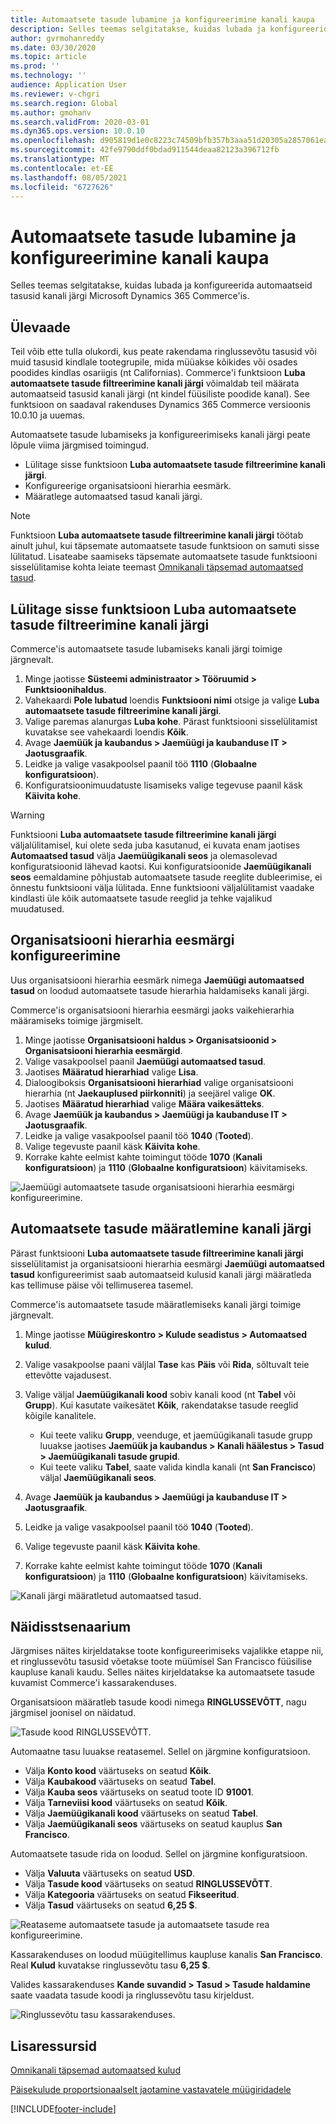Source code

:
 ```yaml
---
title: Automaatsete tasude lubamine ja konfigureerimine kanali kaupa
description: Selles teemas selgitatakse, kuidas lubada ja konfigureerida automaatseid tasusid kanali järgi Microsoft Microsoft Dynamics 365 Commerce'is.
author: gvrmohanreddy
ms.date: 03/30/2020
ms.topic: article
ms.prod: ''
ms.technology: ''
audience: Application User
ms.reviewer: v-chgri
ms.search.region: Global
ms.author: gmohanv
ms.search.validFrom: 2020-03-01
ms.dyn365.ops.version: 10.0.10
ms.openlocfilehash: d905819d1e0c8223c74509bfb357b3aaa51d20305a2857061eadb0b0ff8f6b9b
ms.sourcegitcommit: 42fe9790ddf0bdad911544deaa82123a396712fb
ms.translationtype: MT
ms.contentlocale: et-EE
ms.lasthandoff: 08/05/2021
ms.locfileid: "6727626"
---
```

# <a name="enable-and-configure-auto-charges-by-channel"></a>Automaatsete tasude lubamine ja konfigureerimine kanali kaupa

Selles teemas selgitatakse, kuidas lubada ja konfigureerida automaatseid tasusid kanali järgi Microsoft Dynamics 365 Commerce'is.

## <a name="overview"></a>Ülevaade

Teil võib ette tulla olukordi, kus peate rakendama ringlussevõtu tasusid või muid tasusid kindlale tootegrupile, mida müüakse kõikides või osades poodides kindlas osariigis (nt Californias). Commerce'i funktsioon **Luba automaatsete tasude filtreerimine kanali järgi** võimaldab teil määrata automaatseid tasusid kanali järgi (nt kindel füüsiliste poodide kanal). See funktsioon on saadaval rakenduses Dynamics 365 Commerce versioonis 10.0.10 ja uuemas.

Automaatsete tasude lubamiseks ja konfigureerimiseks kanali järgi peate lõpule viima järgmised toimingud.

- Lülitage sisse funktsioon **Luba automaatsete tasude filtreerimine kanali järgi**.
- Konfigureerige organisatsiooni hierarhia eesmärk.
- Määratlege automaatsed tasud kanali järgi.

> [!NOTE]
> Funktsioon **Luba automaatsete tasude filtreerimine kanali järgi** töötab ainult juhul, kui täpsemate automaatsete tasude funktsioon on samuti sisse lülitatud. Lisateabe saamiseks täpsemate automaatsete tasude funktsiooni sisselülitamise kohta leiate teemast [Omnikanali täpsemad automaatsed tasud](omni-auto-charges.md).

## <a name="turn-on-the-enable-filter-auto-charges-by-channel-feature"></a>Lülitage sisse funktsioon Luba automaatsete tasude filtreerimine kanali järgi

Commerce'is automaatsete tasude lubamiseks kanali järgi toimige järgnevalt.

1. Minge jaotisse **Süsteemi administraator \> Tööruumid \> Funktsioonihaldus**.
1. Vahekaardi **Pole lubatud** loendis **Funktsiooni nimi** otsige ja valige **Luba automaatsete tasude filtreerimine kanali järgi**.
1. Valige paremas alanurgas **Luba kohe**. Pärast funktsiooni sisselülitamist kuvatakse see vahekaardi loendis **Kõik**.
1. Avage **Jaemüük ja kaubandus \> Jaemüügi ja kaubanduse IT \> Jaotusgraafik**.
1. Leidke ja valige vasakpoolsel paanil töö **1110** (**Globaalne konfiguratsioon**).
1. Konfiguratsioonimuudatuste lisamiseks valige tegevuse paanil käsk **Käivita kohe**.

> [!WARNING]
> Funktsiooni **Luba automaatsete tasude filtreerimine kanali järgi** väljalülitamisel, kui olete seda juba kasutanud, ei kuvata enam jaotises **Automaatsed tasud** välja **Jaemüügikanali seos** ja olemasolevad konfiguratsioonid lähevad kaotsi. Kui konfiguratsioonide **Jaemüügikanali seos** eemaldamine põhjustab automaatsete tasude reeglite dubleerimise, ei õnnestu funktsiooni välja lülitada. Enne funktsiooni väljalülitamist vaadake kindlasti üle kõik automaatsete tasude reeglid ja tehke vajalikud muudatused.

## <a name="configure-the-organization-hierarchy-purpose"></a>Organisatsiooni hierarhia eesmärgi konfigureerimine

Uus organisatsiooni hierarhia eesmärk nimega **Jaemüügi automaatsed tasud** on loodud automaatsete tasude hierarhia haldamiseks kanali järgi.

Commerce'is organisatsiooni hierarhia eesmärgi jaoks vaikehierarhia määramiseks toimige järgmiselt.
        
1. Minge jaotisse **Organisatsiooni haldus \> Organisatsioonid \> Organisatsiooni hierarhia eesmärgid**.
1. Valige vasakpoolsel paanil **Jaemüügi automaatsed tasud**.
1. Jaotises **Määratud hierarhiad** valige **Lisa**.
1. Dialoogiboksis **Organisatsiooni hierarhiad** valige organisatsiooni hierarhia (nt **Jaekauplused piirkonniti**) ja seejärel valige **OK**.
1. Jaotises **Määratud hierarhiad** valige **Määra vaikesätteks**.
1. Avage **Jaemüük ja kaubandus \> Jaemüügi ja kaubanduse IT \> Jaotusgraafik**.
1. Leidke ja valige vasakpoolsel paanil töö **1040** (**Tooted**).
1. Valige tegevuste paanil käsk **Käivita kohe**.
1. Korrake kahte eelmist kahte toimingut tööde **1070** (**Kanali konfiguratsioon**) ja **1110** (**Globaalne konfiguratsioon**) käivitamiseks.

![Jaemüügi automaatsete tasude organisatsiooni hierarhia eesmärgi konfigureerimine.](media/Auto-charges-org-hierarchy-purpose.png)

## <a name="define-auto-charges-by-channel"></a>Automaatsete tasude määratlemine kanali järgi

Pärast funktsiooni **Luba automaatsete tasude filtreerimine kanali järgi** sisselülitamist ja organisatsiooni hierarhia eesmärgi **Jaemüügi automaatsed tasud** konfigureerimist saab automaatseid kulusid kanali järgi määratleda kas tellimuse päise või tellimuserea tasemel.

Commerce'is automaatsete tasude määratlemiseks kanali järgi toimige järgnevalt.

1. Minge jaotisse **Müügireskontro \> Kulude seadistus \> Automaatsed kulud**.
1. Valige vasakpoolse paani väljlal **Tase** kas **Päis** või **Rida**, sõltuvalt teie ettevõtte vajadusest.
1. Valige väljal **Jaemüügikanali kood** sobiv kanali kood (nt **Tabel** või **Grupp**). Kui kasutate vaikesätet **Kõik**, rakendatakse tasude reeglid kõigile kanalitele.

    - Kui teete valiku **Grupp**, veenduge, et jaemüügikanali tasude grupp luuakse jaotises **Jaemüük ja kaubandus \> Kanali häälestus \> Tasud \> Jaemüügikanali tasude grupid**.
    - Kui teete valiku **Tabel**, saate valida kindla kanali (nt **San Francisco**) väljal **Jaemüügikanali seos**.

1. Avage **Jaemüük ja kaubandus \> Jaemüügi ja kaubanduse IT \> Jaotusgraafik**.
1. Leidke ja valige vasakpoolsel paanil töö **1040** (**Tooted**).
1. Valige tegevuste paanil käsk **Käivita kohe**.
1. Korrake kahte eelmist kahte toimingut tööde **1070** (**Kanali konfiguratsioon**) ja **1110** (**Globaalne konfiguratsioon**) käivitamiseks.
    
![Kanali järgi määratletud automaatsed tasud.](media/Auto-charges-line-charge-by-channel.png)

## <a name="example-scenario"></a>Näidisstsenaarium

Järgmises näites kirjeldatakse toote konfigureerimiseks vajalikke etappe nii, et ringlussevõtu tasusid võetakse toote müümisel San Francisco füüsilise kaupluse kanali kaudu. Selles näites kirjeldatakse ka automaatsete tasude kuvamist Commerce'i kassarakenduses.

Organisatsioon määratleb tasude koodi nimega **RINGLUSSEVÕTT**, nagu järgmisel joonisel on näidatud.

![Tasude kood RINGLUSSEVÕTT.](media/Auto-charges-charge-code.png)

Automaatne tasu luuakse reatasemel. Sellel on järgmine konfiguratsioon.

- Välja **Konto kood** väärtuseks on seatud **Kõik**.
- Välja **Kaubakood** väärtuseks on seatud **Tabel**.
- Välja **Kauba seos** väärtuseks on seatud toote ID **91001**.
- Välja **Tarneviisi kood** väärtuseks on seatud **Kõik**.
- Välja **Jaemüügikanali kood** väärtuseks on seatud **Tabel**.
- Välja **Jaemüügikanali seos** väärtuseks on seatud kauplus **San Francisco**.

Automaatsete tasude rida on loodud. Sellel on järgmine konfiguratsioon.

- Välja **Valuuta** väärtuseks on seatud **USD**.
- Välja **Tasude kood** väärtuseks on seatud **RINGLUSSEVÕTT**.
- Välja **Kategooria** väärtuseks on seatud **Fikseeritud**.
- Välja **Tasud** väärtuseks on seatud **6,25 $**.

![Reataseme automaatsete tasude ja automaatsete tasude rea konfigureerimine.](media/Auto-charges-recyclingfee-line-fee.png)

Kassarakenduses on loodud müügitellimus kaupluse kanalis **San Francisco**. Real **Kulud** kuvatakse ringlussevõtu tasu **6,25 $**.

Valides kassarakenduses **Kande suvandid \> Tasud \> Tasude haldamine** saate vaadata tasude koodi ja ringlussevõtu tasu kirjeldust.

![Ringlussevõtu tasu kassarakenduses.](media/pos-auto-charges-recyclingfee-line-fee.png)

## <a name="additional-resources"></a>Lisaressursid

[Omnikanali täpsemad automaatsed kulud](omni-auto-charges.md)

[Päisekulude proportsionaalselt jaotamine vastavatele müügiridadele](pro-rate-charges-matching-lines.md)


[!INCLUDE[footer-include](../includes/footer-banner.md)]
————
**REQUIREMENT:** Return every line of the data above in which "täpsemad" appears.

**ANSWER:**
> Funktsioon **Luba automaatsete tasude filtreerimine kanali järgi** töötab ainult juhul, kui täpsemate automaatsete tasude funktsioon on samuti sisse lülitatud. Lisateabe saamiseks täpsemate automaatsete tasude funktsiooni sisselülitamise kohta leiate teemast [Omnikanali täpsemad automaatsed tasud](omni-auto-charges.md).
[Omnikanali täpsemad automaatsed kulud](omni-auto-charges.md)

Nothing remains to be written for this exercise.